La plaza y la ciudad



Por Carolina Tohá

La plaza ya no tiene nombre. Se disputa su denominación formal, Baquedano, con su nombre coloquial, Italia, y su reciente designación ciudadana como Plaza Dignidad. Sus áreas verdes son tierrales, sus cunetas apenas se distinguen, sus veredas son un collage de parches y hoyos. Sus negocios están cerrados, tapiados o agónicos. En su explanada han sucedido las mayores manifestaciones de nuestra historia y se han vivido graves situaciones de abuso policial: personas han perdido sus ojos, han sido heridas, han sido empujadas desde el puente al lecho del río. En las protestas ha convivido la expresión pacífica y la épica democrática con actos de violencia. Centros culturales, estaciones del Metro, iglesias y universidades han sido incendiados, locales han sido saqueados, luminarias y semáforos arrancados de cuajo. Con el tiempo, las grandes manifestaciones han dado lugar a escaramuzas en que manifestantes y policías se disputan las calles con piedras, gases, chorros de agua y barricadas. El resultado es que la destrucción se acumula, la vida cotidiana se enerva y la policía confirma semana a semana que no se la puede.

Cada sábado, después de los habituales incidentes del viernes, el general Baquedano ha amanecido radiante, bañado en una gruesa capa de pintura negra, y su pedestal repintado en tonos que varían entre café barquillo y amarillo pollito. Alrededor suyo queda el polvo levantado por la contienda y todo sigue decayendo, incluyendo los monumentos al Genio de la Libertad y a Balmaceda, que no reciben las mismas atenciones, así como el parque que lleva su nombre, que nunca más tuvo una luminaria. Y ahora esta escena insólita sigue siendo la misma, pero la estatua de Baquedano ha sido reemplazada por un pedestal vacío y un imponente muro de hierro.

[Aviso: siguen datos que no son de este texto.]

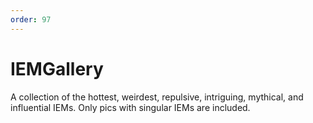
 ```yaml
---
order: 97
---
```


# IEMGallery

A collection of the hottest, weirdest, repulsive, intriguing, mythical, and influential IEMs. Only pics with singular IEMs are included.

Ante los reclamos por el retiro del monumento, el Presidente Piñera asumió el temerario compromiso de restituirlo antes del fin de su mandato, pese a que cualquier análisis razonado diría que si se quiere homenajear a Baquedano el lugar para hacerlo no es ese, donde se ha transformado en el ícono de una disputa. Sus detractores y defensores podrán debatir sobre su legado, pero está claro que ya no representa una figura de unidad que justifique instalarlo en el corazón del espacio público más relevante de la capital.

Este proceso ha confirmado lo invisible que es la ciudad en el debate político del país. El interés por la suerte del monumento a Baquedano no ha tenido un correlato equivalente en la preocupación por el espacio público que lo alberga, cuya importancia urbana es indiscutible, pero ahora alcanza una nueva dimensión por haber sido la sede de un hecho histórico como el estallido social. El dilema de la Plaza Italia/Dignidad ha corrido la misma suerte que otros temas urbanos, como la segregación socioespacial, la inequidad del financiamiento municipal o la movilidad sostenible. Son materias que no entran en las prioridades políticas, no se discuten en las campañas y cuando se abordan es con superficialidad, sin una mirada de largo plazo y con escasa consideración de las personas que usan los espacios y viven los barrios.

Chile es uno de los países más urbanizados del mundo con el 88% de su población viviendo en ciudades. Somos además uno de los países más centralizados del planeta. Nuestros actuales debates sobre la Constitución, el modelo de desarrollo, la desigualdad, la calidad de la democracia y la emergencia climática solo se abordarán con éxito si la perspectiva de las ciudades está al centro. Por eso, cuando este 11 de abril elijamos convencionales constituyentes, autoridades municipales y nuevas o nuevos gobernadores, busquemos personas que entiendan la importancia de las ciudades en nuestra sociedad y en nuestras vidas.